Para as empresas, em particular as PMEs, essa redução nas taxas de juros significa uma oportunidade de refinanciar dívidas a custos mais baixos, ou mesmo obter novos empréstimos para expansão e investimento. Sob a perspectiva da teoria de Keynes, este é exatamente o tipo de estímulo que pode impulsionar a economia a curto prazo, uma vez que o aumento do crédito pode levar ao crescimento do investimento e da produção.
Contudo, como os monetaristas apontariam, há o risco de que, em vez de promover investimento produtivo, o crédito adicional seja direcionado para bolhas de ativos, como o mercado imobiliário, exacerbando desigualdades de riqueza e pressionando os preços.
2. Mercado Imobiliário
O mercado imobiliário português tem experimentado uma alta demanda e, com a redução das taxas de juros, essa tendência pode se intensificar. Com crédito mais barato, a procura por imóveis pode crescer, aumentando ainda mais os preços, particularmente nas grandes cidades como Lisboa e Porto, onde a oferta de habitação já está restrita.
Essa dinâmica pode ser analisada através da teoria da bolha de ativos, sugerida por economistas como Hyman Minsky, que alertou para o perigo de períodos prolongados de crédito barato. Se o crédito for excessivamente acessível, os preços dos imóveis podem ser inflacionados artificialmente, criando uma bolha que, quando estourada, poderia prejudicar severamente a economia.
3. Crescimento Econômico e Riscos Estruturais
Do ponto de vista do crescimento econômico, a redução das taxas de juros pode fornecer um impulso, mas isso dependerá de outros fatores, como a confiança do consumidor e das empresas. A economia portuguesa, como apontam os economistas de linha keynesiana, precisa de um estímulo para aumentar a demanda agregada. O crédito mais barato pode ajudar nesse processo, mas questões estruturais, como o envelhecimento da população e a baixa produtividade, continuam a pesar sobre o crescimento.

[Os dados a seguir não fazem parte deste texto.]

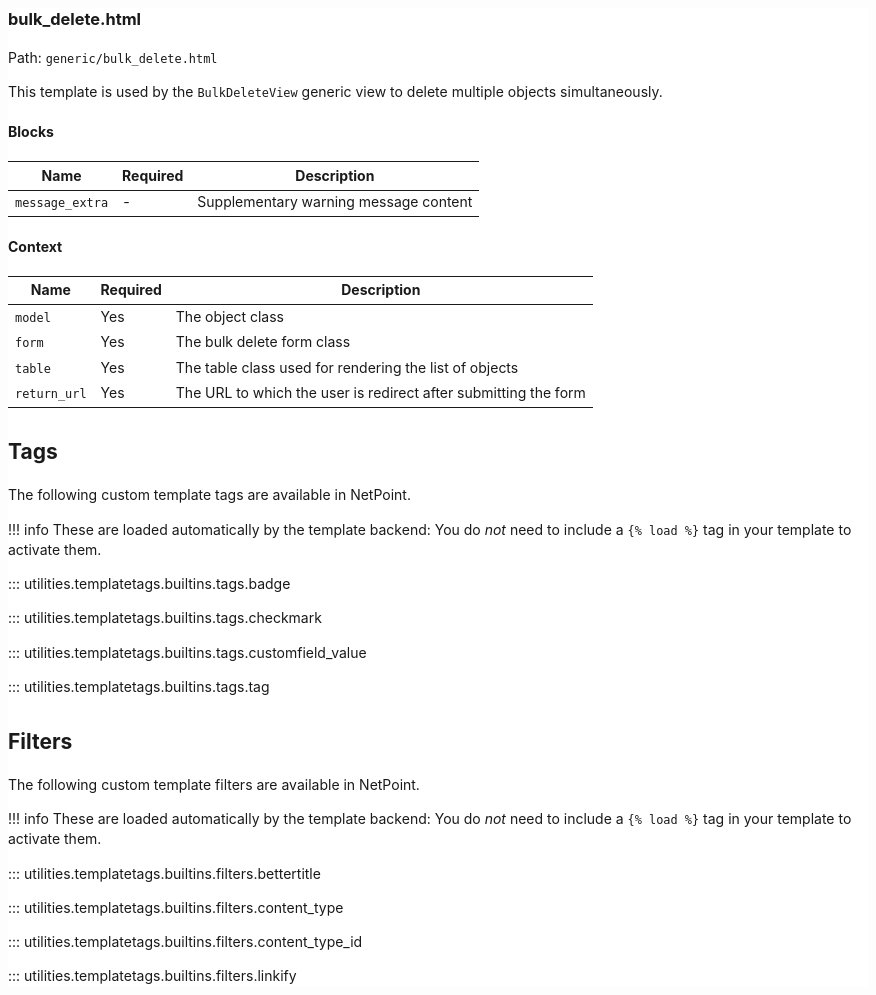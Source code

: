 ### bulk_delete.html

Path: `generic/bulk_delete.html`

This template is used by the `BulkDeleteView` generic view to delete multiple objects simultaneously.

#### Blocks

| Name            | Required | Description                           |
|-----------------|----------|---------------------------------------|
| `message_extra` | -        | Supplementary warning message content |

#### Context

| Name         | Required | Description                                                     |
|--------------|----------|-----------------------------------------------------------------|
| `model`      | Yes      | The object class                                                |
| `form`       | Yes      | The bulk delete form class                                      |
| `table`      | Yes      | The table class used for rendering the list of objects          |
| `return_url` | Yes      | The URL to which the user is redirect after submitting the form |

## Tags

The following custom template tags are available in NetPoint.

!!! info
    These are loaded automatically by the template backend: You do _not_ need to include a `{% load %}` tag in your template to activate them.

::: utilities.templatetags.builtins.tags.badge

::: utilities.templatetags.builtins.tags.checkmark

::: utilities.templatetags.builtins.tags.customfield_value

::: utilities.templatetags.builtins.tags.tag

## Filters

The following custom template filters are available in NetPoint.

!!! info
    These are loaded automatically by the template backend: You do _not_ need to include a `{% load %}` tag in your template to activate them.

::: utilities.templatetags.builtins.filters.bettertitle

::: utilities.templatetags.builtins.filters.content_type

::: utilities.templatetags.builtins.filters.content_type_id

::: utilities.templatetags.builtins.filters.linkify
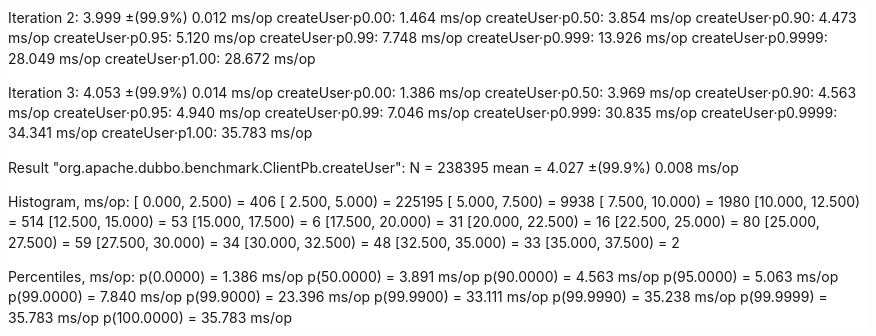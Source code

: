 Iteration   2: 3.999 ±(99.9%) 0.012 ms/op
                 createUser·p0.00:   1.464 ms/op
                 createUser·p0.50:   3.854 ms/op
                 createUser·p0.90:   4.473 ms/op
                 createUser·p0.95:   5.120 ms/op
                 createUser·p0.99:   7.748 ms/op
                 createUser·p0.999:  13.926 ms/op
                 createUser·p0.9999: 28.049 ms/op
                 createUser·p1.00:   28.672 ms/op

Iteration   3: 4.053 ±(99.9%) 0.014 ms/op
                 createUser·p0.00:   1.386 ms/op
                 createUser·p0.50:   3.969 ms/op
                 createUser·p0.90:   4.563 ms/op
                 createUser·p0.95:   4.940 ms/op
                 createUser·p0.99:   7.046 ms/op
                 createUser·p0.999:  30.835 ms/op
                 createUser·p0.9999: 34.341 ms/op
                 createUser·p1.00:   35.783 ms/op



Result "org.apache.dubbo.benchmark.ClientPb.createUser":
  N = 238395
  mean =      4.027 ±(99.9%) 0.008 ms/op

  Histogram, ms/op:
    [ 0.000,  2.500) = 406 
    [ 2.500,  5.000) = 225195 
    [ 5.000,  7.500) = 9938 
    [ 7.500, 10.000) = 1980 
    [10.000, 12.500) = 514 
    [12.500, 15.000) = 53 
    [15.000, 17.500) = 6 
    [17.500, 20.000) = 31 
    [20.000, 22.500) = 16 
    [22.500, 25.000) = 80 
    [25.000, 27.500) = 59 
    [27.500, 30.000) = 34 
    [30.000, 32.500) = 48 
    [32.500, 35.000) = 33 
    [35.000, 37.500) = 2 

  Percentiles, ms/op:
      p(0.0000) =      1.386 ms/op
     p(50.0000) =      3.891 ms/op
     p(90.0000) =      4.563 ms/op
     p(95.0000) =      5.063 ms/op
     p(99.0000) =      7.840 ms/op
     p(99.9000) =     23.396 ms/op
     p(99.9900) =     33.111 ms/op
     p(99.9990) =     35.238 ms/op
     p(99.9999) =     35.783 ms/op
    p(100.0000) =     35.783 ms/op

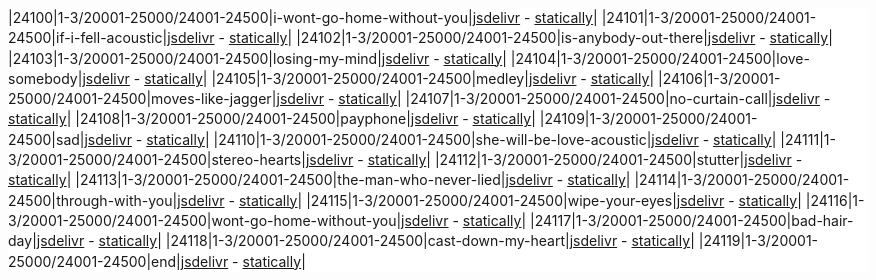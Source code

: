 |24100|1-3/20001-25000/24001-24500|i-wont-go-home-without-you|[jsdelivr](https://cdn.jsdelivr.net/gh/dbchord/webp-old-c-1280x720_1-3/20001-25000/24001-24500/i-wont-go-home-without-you.webp) - [statically](https://cdn.statically.io/gh/dbchord/webp-old-c-1280x720_1-3/img/20001-25000/24001-24500/i-wont-go-home-without-you.webp)|
|24101|1-3/20001-25000/24001-24500|if-i-fell-acoustic|[jsdelivr](https://cdn.jsdelivr.net/gh/dbchord/webp-old-c-1280x720_1-3/20001-25000/24001-24500/if-i-fell-acoustic.webp) - [statically](https://cdn.statically.io/gh/dbchord/webp-old-c-1280x720_1-3/img/20001-25000/24001-24500/if-i-fell-acoustic.webp)|
|24102|1-3/20001-25000/24001-24500|is-anybody-out-there|[jsdelivr](https://cdn.jsdelivr.net/gh/dbchord/webp-old-c-1280x720_1-3/20001-25000/24001-24500/is-anybody-out-there.webp) - [statically](https://cdn.statically.io/gh/dbchord/webp-old-c-1280x720_1-3/img/20001-25000/24001-24500/is-anybody-out-there.webp)|
|24103|1-3/20001-25000/24001-24500|losing-my-mind|[jsdelivr](https://cdn.jsdelivr.net/gh/dbchord/webp-old-c-1280x720_1-3/20001-25000/24001-24500/losing-my-mind.webp) - [statically](https://cdn.statically.io/gh/dbchord/webp-old-c-1280x720_1-3/img/20001-25000/24001-24500/losing-my-mind.webp)|
|24104|1-3/20001-25000/24001-24500|love-somebody|[jsdelivr](https://cdn.jsdelivr.net/gh/dbchord/webp-old-c-1280x720_1-3/20001-25000/24001-24500/love-somebody.webp) - [statically](https://cdn.statically.io/gh/dbchord/webp-old-c-1280x720_1-3/img/20001-25000/24001-24500/love-somebody.webp)|
|24105|1-3/20001-25000/24001-24500|medley|[jsdelivr](https://cdn.jsdelivr.net/gh/dbchord/webp-old-c-1280x720_1-3/20001-25000/24001-24500/medley.webp) - [statically](https://cdn.statically.io/gh/dbchord/webp-old-c-1280x720_1-3/img/20001-25000/24001-24500/medley.webp)|
|24106|1-3/20001-25000/24001-24500|moves-like-jagger|[jsdelivr](https://cdn.jsdelivr.net/gh/dbchord/webp-old-c-1280x720_1-3/20001-25000/24001-24500/moves-like-jagger.webp) - [statically](https://cdn.statically.io/gh/dbchord/webp-old-c-1280x720_1-3/img/20001-25000/24001-24500/moves-like-jagger.webp)|
|24107|1-3/20001-25000/24001-24500|no-curtain-call|[jsdelivr](https://cdn.jsdelivr.net/gh/dbchord/webp-old-c-1280x720_1-3/20001-25000/24001-24500/no-curtain-call.webp) - [statically](https://cdn.statically.io/gh/dbchord/webp-old-c-1280x720_1-3/img/20001-25000/24001-24500/no-curtain-call.webp)|
|24108|1-3/20001-25000/24001-24500|payphone|[jsdelivr](https://cdn.jsdelivr.net/gh/dbchord/webp-old-c-1280x720_1-3/20001-25000/24001-24500/payphone.webp) - [statically](https://cdn.statically.io/gh/dbchord/webp-old-c-1280x720_1-3/img/20001-25000/24001-24500/payphone.webp)|
|24109|1-3/20001-25000/24001-24500|sad|[jsdelivr](https://cdn.jsdelivr.net/gh/dbchord/webp-old-c-1280x720_1-3/20001-25000/24001-24500/sad.webp) - [statically](https://cdn.statically.io/gh/dbchord/webp-old-c-1280x720_1-3/img/20001-25000/24001-24500/sad.webp)|
|24110|1-3/20001-25000/24001-24500|she-will-be-love-acoustic|[jsdelivr](https://cdn.jsdelivr.net/gh/dbchord/webp-old-c-1280x720_1-3/20001-25000/24001-24500/she-will-be-love-acoustic.webp) - [statically](https://cdn.statically.io/gh/dbchord/webp-old-c-1280x720_1-3/img/20001-25000/24001-24500/she-will-be-love-acoustic.webp)|
|24111|1-3/20001-25000/24001-24500|stereo-hearts|[jsdelivr](https://cdn.jsdelivr.net/gh/dbchord/webp-old-c-1280x720_1-3/20001-25000/24001-24500/stereo-hearts.webp) - [statically](https://cdn.statically.io/gh/dbchord/webp-old-c-1280x720_1-3/img/20001-25000/24001-24500/stereo-hearts.webp)|
|24112|1-3/20001-25000/24001-24500|stutter|[jsdelivr](https://cdn.jsdelivr.net/gh/dbchord/webp-old-c-1280x720_1-3/20001-25000/24001-24500/stutter.webp) - [statically](https://cdn.statically.io/gh/dbchord/webp-old-c-1280x720_1-3/img/20001-25000/24001-24500/stutter.webp)|
|24113|1-3/20001-25000/24001-24500|the-man-who-never-lied|[jsdelivr](https://cdn.jsdelivr.net/gh/dbchord/webp-old-c-1280x720_1-3/20001-25000/24001-24500/the-man-who-never-lied.webp) - [statically](https://cdn.statically.io/gh/dbchord/webp-old-c-1280x720_1-3/img/20001-25000/24001-24500/the-man-who-never-lied.webp)|
|24114|1-3/20001-25000/24001-24500|through-with-you|[jsdelivr](https://cdn.jsdelivr.net/gh/dbchord/webp-old-c-1280x720_1-3/20001-25000/24001-24500/through-with-you.webp) - [statically](https://cdn.statically.io/gh/dbchord/webp-old-c-1280x720_1-3/img/20001-25000/24001-24500/through-with-you.webp)|
|24115|1-3/20001-25000/24001-24500|wipe-your-eyes|[jsdelivr](https://cdn.jsdelivr.net/gh/dbchord/webp-old-c-1280x720_1-3/20001-25000/24001-24500/wipe-your-eyes.webp) - [statically](https://cdn.statically.io/gh/dbchord/webp-old-c-1280x720_1-3/img/20001-25000/24001-24500/wipe-your-eyes.webp)|
|24116|1-3/20001-25000/24001-24500|wont-go-home-without-you|[jsdelivr](https://cdn.jsdelivr.net/gh/dbchord/webp-old-c-1280x720_1-3/20001-25000/24001-24500/wont-go-home-without-you.webp) - [statically](https://cdn.statically.io/gh/dbchord/webp-old-c-1280x720_1-3/img/20001-25000/24001-24500/wont-go-home-without-you.webp)|
|24117|1-3/20001-25000/24001-24500|bad-hair-day|[jsdelivr](https://cdn.jsdelivr.net/gh/dbchord/webp-old-c-1280x720_1-3/20001-25000/24001-24500/bad-hair-day.webp) - [statically](https://cdn.statically.io/gh/dbchord/webp-old-c-1280x720_1-3/img/20001-25000/24001-24500/bad-hair-day.webp)|
|24118|1-3/20001-25000/24001-24500|cast-down-my-heart|[jsdelivr](https://cdn.jsdelivr.net/gh/dbchord/webp-old-c-1280x720_1-3/20001-25000/24001-24500/cast-down-my-heart.webp) - [statically](https://cdn.statically.io/gh/dbchord/webp-old-c-1280x720_1-3/img/20001-25000/24001-24500/cast-down-my-heart.webp)|
|24119|1-3/20001-25000/24001-24500|end|[jsdelivr](https://cdn.jsdelivr.net/gh/dbchord/webp-old-c-1280x720_1-3/20001-25000/24001-24500/end.webp) - [statically](https://cdn.statically.io/gh/dbchord/webp-old-c-1280x720_1-3/img/20001-25000/24001-24500/end.webp)|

Outro risco a ser considerado é a dependência de Portugal de importações de energia e bens de capital. Se o euro se desvalorizar significativamente como resultado dessa política monetária mais frouxa, os custos de importação podem aumentar, pressionando novamente a inflação. Sob a perspectiva de Mankiw, que sugere que os bancos centrais devem focar no controle de expectativas de inflação, o BCE terá que monitorar cuidadosamente esses impactos secundários para evitar que as expectativas inflacionárias se desancorem.
Considerações Finais: O Desafio da Flexibilização Monetária
A redução das taxas de juros pelo BCE reflete uma tentativa de encontrar um equilíbrio delicado entre o estímulo econômico e o controle da inflação. Sob a ótica das principais teorias econômicas, essa política pode trazer alívio a curto prazo para as famílias e empresas portuguesas, especialmente em relação ao crédito. No entanto, os riscos associados a uma flexibilização monetária prolongada não podem ser subestimados.
Monetaristas alertariam para o perigo de uma inflação futura, enquanto keynesianos enfatizariam a importância de manter a demanda agregada elevada. Ao mesmo tempo, economistas como Friedman nos lembrariam que, a longo prazo, a única maneira de garantir uma economia estável é controlar rigorosamente a oferta de moeda e manter as expectativas inflacionárias sob controle.
Para Portugal, o caminho à frente será complexo. Embora a redução das taxas de juros ajude a aliviar as pressões financeiras imediatas, questões estruturais, como o alto endividamento privado e público, continuam sendo desafios que precisam ser abordados para garantir um crescimento sustentável a longo prazo. O BCE, com sua abordagem “dependente dos dados”, precisará ajustar suas políticas de acordo com os desenvolvimentos econômicos, sem perder de vista o equilíbrio delicado entre crescimento e inflação.